Trump’ın bu sözleri Mısır ve Ürdün tarafından yoğun bir tepkiyle karşılanmıştır. Her iki ülke de hiçbir Filistinli mülteciyi almayacaklarını açıklarken böyle bir plana da taraf olmadıklarını belirtmişlerdir. Benzer bir şekilde Filistin yönetimi ve Hamas tarafından yapılan açıklamalarda; Filistinlilerin asla topraklarını terk etmeyecekleri vurgulanmış, Trump’ın sürgün ve göç planı kesin bir şekilde reddedilmiştir.
Tüm bu açıklamalara rağmen, hâlâ Trump’ın Mısır ve Ürdün’e baskı yaparak Gazze’deki Filistinlileri almalarını sağlayacağını umanlar olduğunu da paylaşmadan geçmeyelim. Çoğunluğu İsrail’e ve ABD’deki Yahudi lobisine yakın bu isimler; nihayetinde Mısır ve Ürdün’ün ABD’nin desteğine ve yardımına muhtaç olduğunu, ABD’nin maddi yardımları ve askerî desteği kesmesi hâlinde iki ülkede de iç karışıklar çıkabileceğini ve bunun da mevcut yöneticilerin koltuklarını kaybetmelerine yol açabileceğini söyleyerek aba altından sopa göstermektedirler.
Sonuç olarak, önümüzdeki günlerde Gazze merkezli bazı gelişmeler yaşanması kuvvetle muhtemel gözükmektedir. Bunlar İsrail’in arzu ettiği cihette mi olur yoksa tam tersi istikamette mi; şimdilik kesin bir şey söyleyemiyorum ama Trump’ın Orta Doğu politikasının züccaciye dükkânına giren fil misali etrafını kırıp dökerek ilerleyeceğini tahmin etmek zor olmasa gerek.

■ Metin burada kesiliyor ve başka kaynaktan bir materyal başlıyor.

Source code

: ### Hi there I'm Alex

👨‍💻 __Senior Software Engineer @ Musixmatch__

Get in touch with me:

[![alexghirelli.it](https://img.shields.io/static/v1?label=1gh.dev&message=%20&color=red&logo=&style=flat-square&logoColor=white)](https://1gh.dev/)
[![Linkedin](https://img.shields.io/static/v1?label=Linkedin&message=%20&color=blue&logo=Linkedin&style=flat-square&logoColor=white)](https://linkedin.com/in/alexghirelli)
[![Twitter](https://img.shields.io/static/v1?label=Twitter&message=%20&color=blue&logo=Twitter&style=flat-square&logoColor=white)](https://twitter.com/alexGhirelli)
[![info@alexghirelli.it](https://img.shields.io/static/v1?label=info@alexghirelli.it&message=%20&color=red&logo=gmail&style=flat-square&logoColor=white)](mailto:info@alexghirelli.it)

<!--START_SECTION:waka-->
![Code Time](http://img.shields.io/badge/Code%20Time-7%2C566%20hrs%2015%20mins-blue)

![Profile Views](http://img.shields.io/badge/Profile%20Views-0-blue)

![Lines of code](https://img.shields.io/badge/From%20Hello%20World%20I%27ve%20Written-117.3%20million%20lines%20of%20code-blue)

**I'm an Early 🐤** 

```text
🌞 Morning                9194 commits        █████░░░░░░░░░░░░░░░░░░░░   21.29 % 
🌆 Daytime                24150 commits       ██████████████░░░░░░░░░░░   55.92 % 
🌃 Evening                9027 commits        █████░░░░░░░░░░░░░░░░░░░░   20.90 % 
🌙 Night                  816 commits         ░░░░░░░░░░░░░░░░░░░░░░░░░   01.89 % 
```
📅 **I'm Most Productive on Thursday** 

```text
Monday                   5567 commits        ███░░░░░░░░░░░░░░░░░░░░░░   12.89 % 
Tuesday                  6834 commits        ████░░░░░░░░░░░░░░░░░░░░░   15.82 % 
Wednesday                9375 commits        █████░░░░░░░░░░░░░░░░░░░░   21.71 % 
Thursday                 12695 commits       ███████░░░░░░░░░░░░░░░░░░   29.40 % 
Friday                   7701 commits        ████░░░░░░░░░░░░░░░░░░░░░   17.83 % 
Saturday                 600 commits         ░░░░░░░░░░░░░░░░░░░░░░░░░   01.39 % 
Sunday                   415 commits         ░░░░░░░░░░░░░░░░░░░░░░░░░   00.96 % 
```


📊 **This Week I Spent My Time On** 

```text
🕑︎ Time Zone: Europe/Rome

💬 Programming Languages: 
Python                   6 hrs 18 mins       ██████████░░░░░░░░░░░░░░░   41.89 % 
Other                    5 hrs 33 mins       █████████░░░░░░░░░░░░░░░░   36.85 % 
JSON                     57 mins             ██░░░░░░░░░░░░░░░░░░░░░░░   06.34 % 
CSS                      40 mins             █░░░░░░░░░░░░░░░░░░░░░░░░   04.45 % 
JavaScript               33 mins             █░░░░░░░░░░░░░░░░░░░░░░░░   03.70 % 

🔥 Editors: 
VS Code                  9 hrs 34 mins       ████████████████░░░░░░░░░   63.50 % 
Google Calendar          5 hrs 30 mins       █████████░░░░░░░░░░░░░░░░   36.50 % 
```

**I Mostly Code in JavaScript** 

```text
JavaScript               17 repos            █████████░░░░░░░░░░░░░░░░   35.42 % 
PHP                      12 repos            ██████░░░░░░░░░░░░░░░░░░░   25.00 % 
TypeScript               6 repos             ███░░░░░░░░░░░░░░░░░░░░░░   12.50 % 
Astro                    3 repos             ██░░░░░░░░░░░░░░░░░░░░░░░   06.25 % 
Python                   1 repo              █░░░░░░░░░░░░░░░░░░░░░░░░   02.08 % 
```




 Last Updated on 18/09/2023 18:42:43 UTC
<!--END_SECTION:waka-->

Nihayetinde bölgede yaptıkları şimdiye kadar Trump’a ekstra maliyet yüklememiştir. Nasıl 2017’de Kudüs’ün İsrail’in başkenti olduğu şeklindeki karara imza attıysa, bugün de Gazze’nin tahliye edilmesi kararını hayata geçirmek istemesi şaşırtıcı olmayacaktır. Sanırım bunun önündeki tek engel, bugüne kadar olduğu gibi bundan sonra da Hamas ve Filistinliler olacaktır.